The voice touched the distant reaches of her consciousness.
“General?”
A hand grasped her shoulder. Her eyes burst open.
“I’m sorry, General,” a man said, standing before her. “You fell asleep.”
Latisse Matabu gazed about her. She was seated behind the rattan desk in her command headquarters, dressed in her uniform.
How had she gotten there? What time was it? Where had Dr. Sowahy gone?
The sun burned hot beyond the ramshackle building. It must have been afternoon, yet she had no memory of the hours between morning and now.
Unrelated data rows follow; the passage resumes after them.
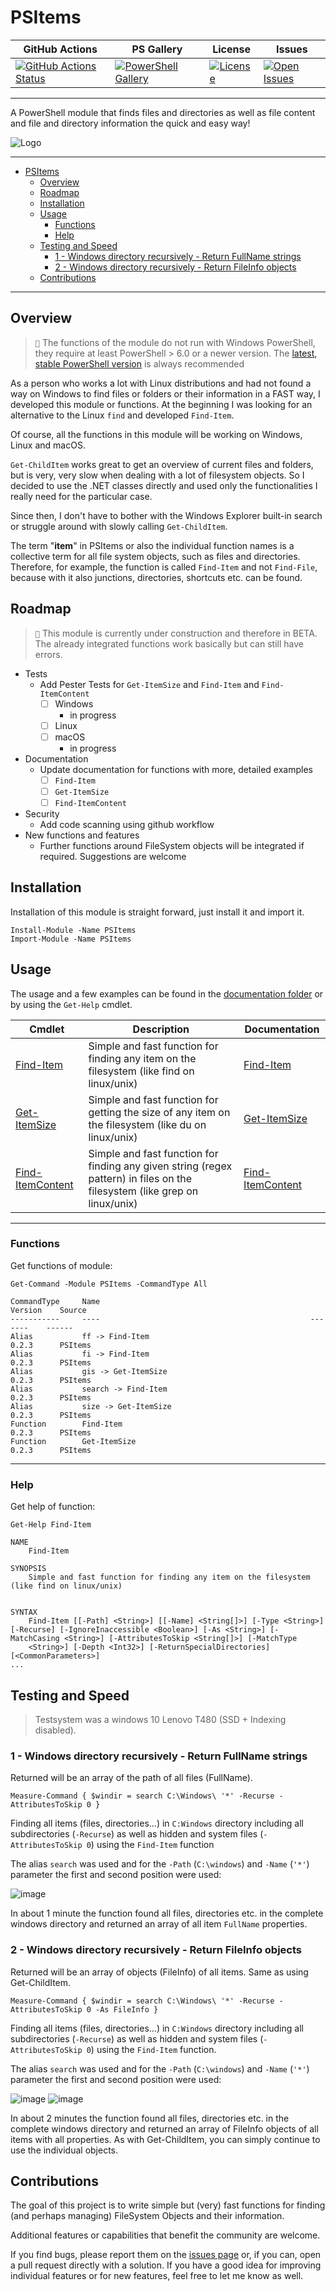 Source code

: # PSItems

| GitHub Actions                                                         | PS Gallery                                          | License                              | Issues                            |
| ---------------------------------------------------------------------- | --------------------------------------------------- | ------------------------------------ | --------------------------------- |
| [![GitHub Actions Status][github-actions-badge]][github-actions-build] | [![PowerShell Gallery][psgallery-badge]][psgallery] | [![License][license-badge]][license] | [![Open Issues][issues-badge]][issues]  |

---

A PowerShell module that finds files and directories as well as file content and file and directory information the quick and easy way!

![Logo](res/logo.png)

---

- [PSItems](#psitems)
  - [Overview](#overview)
  - [Roadmap](#roadmap)
  - [Installation](#installation)
  - [Usage](#usage)
    - [Functions](#functions)
    - [Help](#help)
  - [Testing and Speed](#testing-and-speed)
    - [1 - Windows directory recursively - Return FullName strings](#1---windows-directory-recursively---return-fullname-strings)
    - [2 - Windows directory recursively - Return FileInfo objects](#2---windows-directory-recursively---return-fileinfo-objects)
  - [Contributions](#contributions)

---

## Overview

> ``📝`` The functions of the module do not run with Windows PowerShell, they require at least PowerShell > 6.0 or a newer version. The [latest, stable PowerShell version](https://github.com/PowerShell/PowerShell/releases) is always recommended

As a person who works a lot with Linux distributions and had not found a way on Windows to find files or folders or their information in a FAST way, I developed this module or functions.
At the beginning I was looking for an alternative to the Linux `find` and developed `Find-Item`.

Of course, all the functions in this module will be working on Windows, Linux and macOS.

`Get-ChildItem` works great to get an overview of current files and folders, but is very, very slow when dealing with a lot of filesystem objects.
So I decided to use the .NET classes directly and used only the functionalities I really need for the particular case.

Since then, I don't have to bother with the Windows Explorer built-in search or struggle around with slowly calling `Get-ChildItem`.

The term "**item**" in PSItems or also the individual function names is a collective term for all file system objects, such as files and directories.
Therefore, for example, the function is called `Find-Item` and not `Find-File`, because with it also junctions, directories, shortcuts etc. can be found.

## Roadmap

> ``📝`` This module is currently under construction and therefore in BETA. The already integrated functions work basically but can still have errors.

- Tests
  - Add Pester Tests for `Get-ItemSize` and `Find-Item` and `Find-ItemContent`
    - [ ] Windows
      - in progress
    - [ ] Linux
    - [ ] macOS
      - in progress
- Documentation
  - Update documentation for functions with more, detailed examples
    - [ ] `Find-Item`
    - [ ] `Get-ItemSize`
    - [ ] `Find-ItemContent`
- Security
  - Add code scanning using github workflow
- New functions and features
  - Further functions around FileSystem objects will be integrated if required. Suggestions are welcome

## Installation

Installation of this module is straight forward, just install it and import it.

```pwsh
Install-Module -Name PSItems
Import-Module -Name PSItems
```

## Usage

The usage and a few examples can be found in the [documentation folder](docs/en-US/) or by using the `Get-Help` cmdlet.

| Cmdlet                                            | Description                                                                                         | Documentation                                  |
| ------------------------------------------------- | --------------------------------------------------------------------------------------------------- | ---------------------------------------------- |
| [Find-Item](PSItems/Public/Find-Item.ps1)       | Simple and fast function for finding any item on the filesystem (like find on linux/unix)           | [Find-Item](docs/en-US/Find-Item.md)       |
| [Get-ItemSize](PSItems/Public/Get-ItemSize.ps1) | Simple and fast function for getting the size of any item on the filesystem (like du on linux/unix) | [Get-ItemSize](docs/en-US/Get-ItemSize.md) |
| [Find-ItemContent](PSItems/Public/Find-ItemContent.ps1) | Simple and fast function for finding any given string (regex pattern) in files on the filesystem (like grep on linux/unix) | [Find-ItemContent](docs/en-US/Find-ItemContent.md) |

---

### Functions

Get functions of module:

```pwsh
Get-Command -Module PSItems -CommandType All
```

```pwsh
CommandType     Name                                               Version    Source
-----------     ----                                               -------    ------
Alias           ff -> Find-Item                                    0.2.3      PSItems
Alias           fi -> Find-Item                                    0.2.3      PSItems
Alias           gis -> Get-ItemSize                                0.2.3      PSItems
Alias           search -> Find-Item                                0.2.3      PSItems
Alias           size -> Get-ItemSize                               0.2.3      PSItems
Function        Find-Item                                          0.2.3      PSItems
Function        Get-ItemSize                                       0.2.3      PSItems
```

---

### Help

Get help of function:

```pwsh
Get-Help Find-Item
```

```pwsh
NAME
    Find-Item

SYNOPSIS
    Simple and fast function for finding any item on the filesystem (like find on linux/unix)


SYNTAX
    Find-Item [[-Path] <String>] [[-Name] <String[]>] [-Type <String>] [-Recurse] [-IgnoreInaccessible <Boolean>] [-As <String>] [-MatchCasing <String>] [-AttributesToSkip <String[]>] [-MatchType
    <String>] [-Depth <Int32>] [-ReturnSpecialDirectories] [<CommonParameters>]
...
```

## Testing and Speed

> Testsystem was a windows 10 Lenovo T480 (SSD + Indexing disabled).

### 1 - Windows directory recursively - Return FullName strings

Returned will be an array of the path of all files (FullName).

`Measure-Command { $windir = search C:\Windows\ '*' -Recurse -AttributesToSkip 0 }`

Finding all items (files, directories...) in `C:Windows` directory including all subdirectories (`-Recurse`) as well as hidden and system files (`-AttributesToSkip 0`) using the `Find-Item` function

The alias `search` was used and for the `-Path` (`C:\windows`) and `-Name` (`'*'`) parameter the first and second position were used:

![image](https://user-images.githubusercontent.com/6794362/183594261-2f14beb8-be96-4181-8719-1b95ff271e62.png)

In about 1 minute the function found all files, directories etc. in the complete windows directory and returned an array of all item `FullName` properties.

### 2 - Windows directory recursively - Return FileInfo objects

Returned will be an array of objects (FileInfo) of all items. Same as using Get-ChildItem.

`Measure-Command { $windir = search C:\Windows\ '*' -Recurse -AttributesToSkip 0 -As FileInfo }`

Finding all items (files, directories...) in `C:Windows` directory including all subdirectories (`-Recurse`) as well as hidden and system files (`-AttributesToSkip 0`) using the `Find-Item` function.

The alias `search` was used and for the `-Path` (`C:\windows`) and `-Name` (`'*'`) parameter the first and second position were used:

![image](https://user-images.githubusercontent.com/6794362/183596627-73995cca-a602-4ae7-9e75-8fe8b6d14d4a.png)
![image](https://user-images.githubusercontent.com/6794362/183596709-de8718c9-e361-4843-96f5-34e9677f840e.png)

In about 2 minutes the function found all files, directories etc. in the complete windows directory and returned an array of FileInfo objects of all items with all properties. As with Get-ChildItem, you can simply continue to use the individual objects.

## Contributions

The goal of this project is to write simple but (very) fast functions for finding (and perhaps managing) FileSystem Objects and their information.

Additional features or capabilities that benefit the community are welcome.

If you find bugs, please report them on the [issues page](https://github.com/eizedev/PSItems/issues) or, if you can, open a pull request directly with a solution.
If you have a good idea for improving individual features or for new features, feel free to let me know as well.

[github-actions-badge]: https://github.com/eizedev/PSItems/workflows/CI/badge.svg
[github-actions-build]: https://github.com/eizedev/PSItems/actions
[psgallery-badge]: https://img.shields.io/powershellgallery/dt/PSItems.svg
[psgallery]: https://www.powershellgallery.com/packages/PSItems
[license-badge]: https://img.shields.io/github/license/eizedev/PSItems.svg
[license]: https://www.powershellgallery.com/packages/PSItems
[issues-badge]: https://img.shields.io/github/issues-raw/eizedev/PSItems.svg
[issues]: https://github.com/eizedev/PSItems/issues
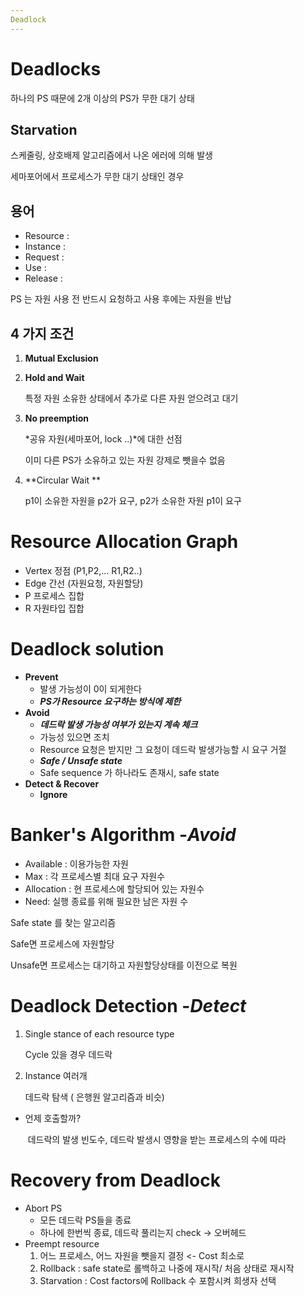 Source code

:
 ```yaml
---
Deadlock
---
```


# Deadlocks

하나의 PS 때문에 2개 이상의 PS가 무한 대기 상태



## Starvation

스케줄링, 상호배제 알고리즘에서 나온 에러에 의해 발생

세마포어에서 프로세스가 무한 대기 상태인 경우



## 용어

* Resource : 
* Instance :
* Request :
* Use : 
* Release : 

PS 는 자원 사용 전 반드시 요청하고 사용 후에는 자원을 반납

## 4 가지 조건

1. **Mutual Exclusion**

2. **Hold and Wait**

   특정 자원 소유한 상태에서 추가로 다른 자원 얻으려고 대기

3. **No preemption**

   *공유 자원(세마포어, lock ..)*에 대한 선점

   이미 다른 PS가 소유하고 있는 자원 강제로 뺏을수 없음

4. **Circular Wait **

   p1이 소유한 자원을 p2가 요구, p2가 소유한 자원 p1이 요구

# Resource Allocation Graph

- Vertex 정점  (P1,P2,... R1,R2..)
- Edge 간선 (자원요청, 자원할당)
- P 프로세스 집합
- R 자원타입 집합

# Deadlock solution

  - **Prevent**
    - 발생 가능성이 0이 되게한다
    - ***PS가 Resource 요구하는 방식에 제한***
  - **Avoid**
    - ***데드락 발생 가능성 여부가 있는지 계속 체크*** 
    - 가능성 있으면 조치
    - Resource 요청은 받지만 그 요청이 데드락 발생가능할 시 요구 거절
    - ***Safe / Unsafe state***
    - Safe sequence 가 하나라도 존재시, safe state
- **Detect & Recover**
  - **Ignore**

# Banker's Algorithm -*Avoid*

* Available : 이용가능한 자원
* Max : 각 프로세스별 최대 요구 자원수
* Allocation : 현 프로세스에 할당되어 있는 자원수
* Need: 실행 종료를 위해 필요한 남은 자원 수

Safe state 를 찾는 알고리즘

Safe면 프로세스에 자원할당

Unsafe면 프로세스는 대기하고 자원할당상태를 이전으로 복원

# Deadlock Detection -*Detect*

1. Single stance of each resource type

   Cycle 있을 경우 데드락

2. Instance 여러개

   데드락 탐색 ( 은행원 알고리즘과 비슷)

* 언제 호출할까?

  ​	데드락의 발생 빈도수, 데드락 발생시 영향을 받는 프로세스의 수에 따라

# Recovery from Deadlock

* Abort PS
  * 모든 데드락 PS들을 종료
  * 하나에 한번씩 종료, 데드락 풀리는지 check -> 오버헤드
* Preempt resource
  1. 어느 프로세스, 어느 자원을 뺏을지 결정 <- Cost 최소로
  2. Rollback : safe state로 롤백하고 나중에 재시작/ 처음 상태로 재시작
  3. Starvation : Cost factors에 Rollback 수 포함시켜 희생자 선택

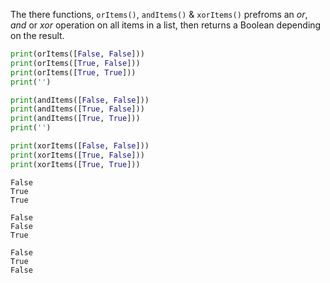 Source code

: The there functions, `orItems()`, `andItems()` & `xorItems()` prefroms an _or_, _and_ or _xor_ operation on all items in a list, then returns a Boolean depending on the result.

```py
print(orItems([False, False]))
print(orItems([True, False]))
print(orItems([True, True]))
print('')

print(andItems([False, False]))
print(andItems([True, False]))
print(andItems([True, True]))
print('')

print(xorItems([False, False]))
print(xorItems([True, False]))
print(xorItems([True, True]))
```

```
False
True
True

False
False
True

False
True
False
```

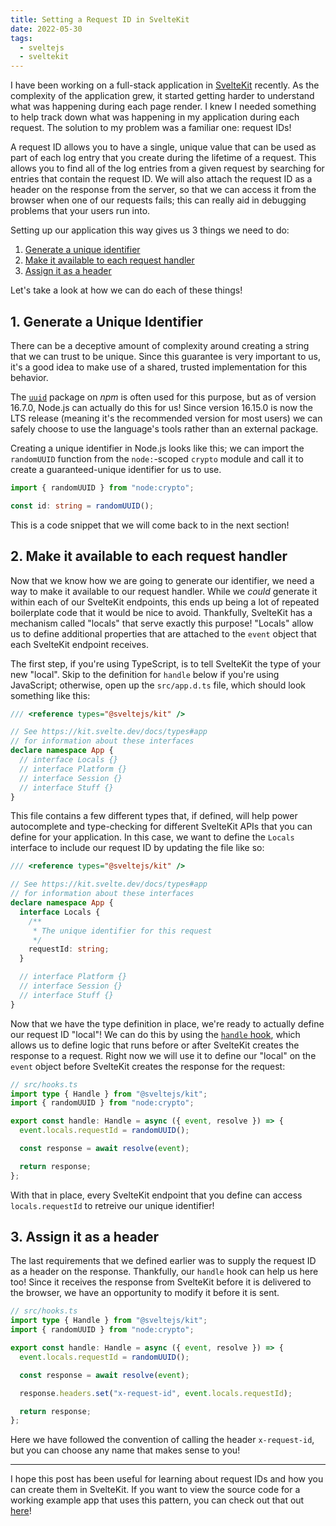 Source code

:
 ```yaml
---
title: Setting a Request ID in SvelteKit
date: 2022-05-30
tags:
  - sveltejs
  - sveltekit
---
```


I have been working on a full-stack application in [SvelteKit](https://kit.svelte.dev) recently. As the complexity of the application grew, it started getting harder to understand what was happening during each page render. I knew I needed something to help track down what was happening in my application during each request. The solution to my problem was a familiar one: request IDs!

A request ID allows you to have a single, unique value that can be used as part of each log entry that you create during the lifetime of a request. This allows you to find all of the log entries from a given request by searching for entries that contain the request ID. We will also attach the request ID as a header on the response from the server, so that we can access it from the browser when one of our requests fails; this can really aid in debugging problems that your users run into.

Setting up our application this way gives us 3 things we need to do:

1. [Generate a unique identifier](#1-generate-a-unique-identifier)
2. [Make it available to each request handler](#2-make-it-available-to-each-request-handler)
3. [Assign it as a header](#3-assign-it-as-a-header)

Let's take a look at how we can do each of these things!

## 1. Generate a Unique Identifier

There can be a deceptive amount of complexity around creating a string that we can trust to be unique. Since this guarantee is very important to us, it's a good idea to make use of a shared, trusted implementation for this behavior.

The [`uuid`](https://www.npmjs.com/package/uuid) package on _npm_ is often used for this purpose, but as of version 16.7.0, Node.js can actually do this for us! Since version 16.15.0 is now the LTS release (meaning it's the recommended version for most users) we can safely choose to use the language's tools rather than an external package.

Creating a unique identifier in Node.js looks like this; we can import the `randomUUID` function from the `node:`-scoped `crypto` module and call it to create a guaranteed-unique identifier for us to use.

```ts
import { randomUUID } from "node:crypto";

const id: string = randomUUID();
```

This is a code snippet that we will come back to in the next section!

## 2. Make it available to each request handler

Now that we know how we are going to generate our identifier, we need a way to make it available to our request handler. While we _could_ generate it within each of our SvelteKit endpoints, this ends up being a lot of repeated boilerplate code that it would be nice to avoid. Thankfully, SvelteKit has a mechanism called "locals" that serve exactly this purpose! "Locals" allow us to define additional properties that are attached to the `event` object that each SvelteKit endpoint receives.

The first step, if you're using TypeScript, is to tell SvelteKit the type of your new "local". Skip to the definition for `handle` below if you're using JavaScript; otherwise, open up the `src/app.d.ts` file, which should look something like this:

```ts
/// <reference types="@sveltejs/kit" />

// See https://kit.svelte.dev/docs/types#app
// for information about these interfaces
declare namespace App {
  // interface Locals {}
  // interface Platform {}
  // interface Session {}
  // interface Stuff {}
}
```

This file contains a few different types that, if defined, will help power autocomplete and type-checking for different SvelteKit APIs that you can define for your application. In this case, we want to define the `Locals` interface to include our request ID by updating the file like so:

```ts
/// <reference types="@sveltejs/kit" />

// See https://kit.svelte.dev/docs/types#app
// for information about these interfaces
declare namespace App {
  interface Locals {
    /**
     * The unique identifier for this request
     */
    requestId: string;
  }

  // interface Platform {}
  // interface Session {}
  // interface Stuff {}
}
```

Now that we have the type definition in place, we're ready to actually define our request ID "local"! We can do this by using the [`handle` hook](https://kit.svelte.dev/docs/hooks#handle), which allows us to define logic that runs before or after SvelteKit creates the response to a request. Right now we will use it to define our "local" on the `event` object before SvelteKit creates the response for the request:

```ts
// src/hooks.ts
import type { Handle } from "@sveltejs/kit";
import { randomUUID } from "node:crypto";

export const handle: Handle = async ({ event, resolve }) => {
  event.locals.requestId = randomUUID();

  const response = await resolve(event);

  return response;
};
```

With that in place, every SvelteKit endpoint that you define can access `locals.requestId` to retreive our unique identifier!

## 3. Assign it as a header

The last requirements that we defined earlier was to supply the request ID as a header on the response. Thankfully, our `handle` hook can help us here too! Since it receives the response from SvelteKit before it is delivered to the browser, we have an opportunity to modify it before it is sent.

```ts
// src/hooks.ts
import type { Handle } from "@sveltejs/kit";
import { randomUUID } from "node:crypto";

export const handle: Handle = async ({ event, resolve }) => {
  event.locals.requestId = randomUUID();

  const response = await resolve(event);

  response.headers.set("x-request-id", event.locals.requestId);

  return response;
};
```

Here we have followed the convention of calling the header `x-request-id`, but you can choose any name that makes sense to you!

---

I hope this post has been useful for learning about request IDs and how you can create them in SvelteKit. If you want to view the source code for a working example app that uses this pattern, you can check out that out [here](https://github.com/alexlafroscia/sveltekit-cls-demo/commit/b44b27e4566d1d693825382f10364ed10a7ff6c0)!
The right sleeve of her top was rolled up to reveal a small bandage, and she remembered the injections Dr. Sowahy had given her.
“Are you all right, General?” the man before her asked. “Is something wrong?”
Latisse Matabu’s mind slowly cleared. The man before her was bent at the knees, staring at her in great concern.
Joseph Tupelo, foreign minister of Nigeria—she remembered now. They had been speaking when she suddenly dozed off. She remembered the diamonds he had come for, and pulled the tightly wrapped pouch from one of the side pockets of her fatigue trousers.
“You have something to report to me about the two battalions the Americans are training in your country,” she managed.
Tupelo accepted the pouch gratefully. “They will never arrive in Sierra Leone, I can assure you of that,” he said, and started for the door. “I’ll see you in Freetown, General.”
As soon as Joseph Tupelo had left with his diamonds, Latisse Matabu descended from her headquarters into the vast underground storage bunker where the weapons of the Revolutionary United Front were secretly stored, safe from government raiding parties and the limited aerial surveillance the cursed mercenary forces had begun. The largest of the rooms was empty now, the powerful generators quiet and the crates that had occupied it until just a few days before gone. They had already been shipped to their final destination to await her arrival.
Her bugs journeying, just as Orhan’s rats had. Because of the original Black Death, there had been a future for the Ottoman Empire. Thanks to the current Black Death, there would be a future for Sierra Leone.
“You wanted to see me, General?”
Matabu turned toward the doorway to find her unofficial second-in-command General Yancy Lananga standing there. “Yes, we have some additional matters to discuss, you and I.”
“Your meeting with the Nigerian?” Lananga posed, concerned.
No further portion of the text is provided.